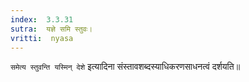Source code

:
 ```yaml
---
index:  3.3.31
sutra:  यज्ञे समि स्तुवः।
vritti:  nyasa
---
```


`समेत्य स्तुवन्ति यस्मिन् देशे` इत्यादिना संस्तावशब्दस्याधिकरणसाधनत्वं दर्शयति॥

□ □ □ □ □

An exact copy of every entry, without pictures, should be your output.

Source code

:
 ```yaml
---
index:  3.3.31
sutra:  यज्ञे समि स्तुवः।
vritti:  nyasa
---
```


`समेत्य स्तुवन्ति यस्मिन् देशे` इत्यादिना संस्तावशब्दस्याधिकरणसाधनत्वं दर्शयति॥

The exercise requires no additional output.